December 22, 2025 / 15:59 IST
Anuj Kapoor - Managing Director & CEO - Private Wealth, JM Financial Services Ltd

With equity benchmarks hovering close to record highs and valuations still looking a bit stretched, investors are reassessing where the next leg of returns will come from.

In an interview to Moneycontrol , JM Financial Private Wealth managing director and CEO Anuj Kapoor shares how clients are recalibrating asset allocation, why private equity and private credit are seeing a growing interest and how AI is reshaping advisory models. Edited excerpts of the interview:

With equity markets near record highs and interest rates expected to ease gradually, what are you advising clients on asset allocation over the next 12–18 months?

While headline indices are hovering near all-time highs, the underlying market dynamics reveal a dichotomy. The rally's breadth has been notably narrow, indicating a concentration rather than broad-based participation.

Following a period of modest time correction and relatively sharp underperformance against Developed Market (DM) and Emerging Market (EM) peers, the Indian markets now trade at relatively reasonable valuation (though not inexpensive in absolute terms). As the calendar year concludes, it is an opportune time for investors to review their asset allocation and evaluate their portfolios to remain aligned with their original risk mandates.

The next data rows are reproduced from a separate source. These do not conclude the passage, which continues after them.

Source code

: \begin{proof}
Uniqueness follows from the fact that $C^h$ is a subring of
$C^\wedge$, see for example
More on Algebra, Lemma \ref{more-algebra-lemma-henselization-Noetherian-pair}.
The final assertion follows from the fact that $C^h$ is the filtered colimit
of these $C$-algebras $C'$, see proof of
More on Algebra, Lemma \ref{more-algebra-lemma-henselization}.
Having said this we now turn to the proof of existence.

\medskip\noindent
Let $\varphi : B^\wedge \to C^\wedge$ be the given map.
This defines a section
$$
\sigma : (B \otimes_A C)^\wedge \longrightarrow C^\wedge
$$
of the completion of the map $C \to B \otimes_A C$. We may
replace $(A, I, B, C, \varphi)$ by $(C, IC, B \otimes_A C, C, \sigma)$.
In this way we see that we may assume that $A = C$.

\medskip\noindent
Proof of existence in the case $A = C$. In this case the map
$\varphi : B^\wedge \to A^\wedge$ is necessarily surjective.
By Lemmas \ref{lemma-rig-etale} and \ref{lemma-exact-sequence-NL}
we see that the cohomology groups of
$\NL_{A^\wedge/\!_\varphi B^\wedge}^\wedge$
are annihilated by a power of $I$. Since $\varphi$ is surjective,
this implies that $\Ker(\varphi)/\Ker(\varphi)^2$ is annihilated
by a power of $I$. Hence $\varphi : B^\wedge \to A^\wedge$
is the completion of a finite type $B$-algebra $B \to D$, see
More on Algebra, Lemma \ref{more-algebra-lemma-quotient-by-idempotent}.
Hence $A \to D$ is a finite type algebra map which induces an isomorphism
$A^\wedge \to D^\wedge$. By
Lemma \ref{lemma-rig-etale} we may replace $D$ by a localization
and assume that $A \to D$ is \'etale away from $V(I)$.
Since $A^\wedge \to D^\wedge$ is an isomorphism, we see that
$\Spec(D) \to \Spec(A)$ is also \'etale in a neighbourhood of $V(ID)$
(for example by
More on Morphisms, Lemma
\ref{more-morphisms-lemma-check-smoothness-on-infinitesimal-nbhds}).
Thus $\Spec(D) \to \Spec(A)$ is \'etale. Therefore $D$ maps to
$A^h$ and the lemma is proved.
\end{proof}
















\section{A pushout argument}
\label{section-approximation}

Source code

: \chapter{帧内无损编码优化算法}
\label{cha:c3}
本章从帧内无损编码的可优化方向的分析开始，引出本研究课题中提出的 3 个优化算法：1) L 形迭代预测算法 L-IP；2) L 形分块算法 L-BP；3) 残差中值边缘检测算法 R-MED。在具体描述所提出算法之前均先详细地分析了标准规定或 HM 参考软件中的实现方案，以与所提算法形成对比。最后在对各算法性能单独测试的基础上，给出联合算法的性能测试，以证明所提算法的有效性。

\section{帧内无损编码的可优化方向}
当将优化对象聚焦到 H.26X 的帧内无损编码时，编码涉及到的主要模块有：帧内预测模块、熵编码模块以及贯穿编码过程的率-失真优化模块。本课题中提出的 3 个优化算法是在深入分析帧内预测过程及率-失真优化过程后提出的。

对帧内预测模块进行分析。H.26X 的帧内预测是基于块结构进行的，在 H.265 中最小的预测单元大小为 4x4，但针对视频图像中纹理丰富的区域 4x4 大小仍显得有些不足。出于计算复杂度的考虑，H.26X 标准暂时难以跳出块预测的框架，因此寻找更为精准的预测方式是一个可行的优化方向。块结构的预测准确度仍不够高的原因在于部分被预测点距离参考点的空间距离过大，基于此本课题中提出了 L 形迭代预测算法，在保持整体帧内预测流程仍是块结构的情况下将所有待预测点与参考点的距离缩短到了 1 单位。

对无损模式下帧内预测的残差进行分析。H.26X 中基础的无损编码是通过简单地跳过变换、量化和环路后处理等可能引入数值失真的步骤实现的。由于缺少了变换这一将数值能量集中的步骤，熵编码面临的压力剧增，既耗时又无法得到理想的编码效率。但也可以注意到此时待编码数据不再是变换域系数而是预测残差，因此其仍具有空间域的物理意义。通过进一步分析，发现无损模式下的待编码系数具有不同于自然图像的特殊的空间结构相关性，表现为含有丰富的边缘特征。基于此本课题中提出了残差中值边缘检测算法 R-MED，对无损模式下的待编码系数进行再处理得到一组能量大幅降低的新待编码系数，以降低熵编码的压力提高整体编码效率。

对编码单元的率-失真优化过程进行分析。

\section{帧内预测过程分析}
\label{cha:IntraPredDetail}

Within equities, large caps retain their appeal. Yet, they inherently offer more modest earnings growth compared to their mid and smallcap counterparts. 2025 is poised to conclude with large caps decisively outperforming mid/small caps, effectively snapping a multi-year streak of underperformance. Post-correction, smallcap segments appear better positioned than midcaps; however, given that the broader market remains elevated, a discerning, bottoms-up stock selection approach is preferred to navigating risks and identifying true alpha opportunities.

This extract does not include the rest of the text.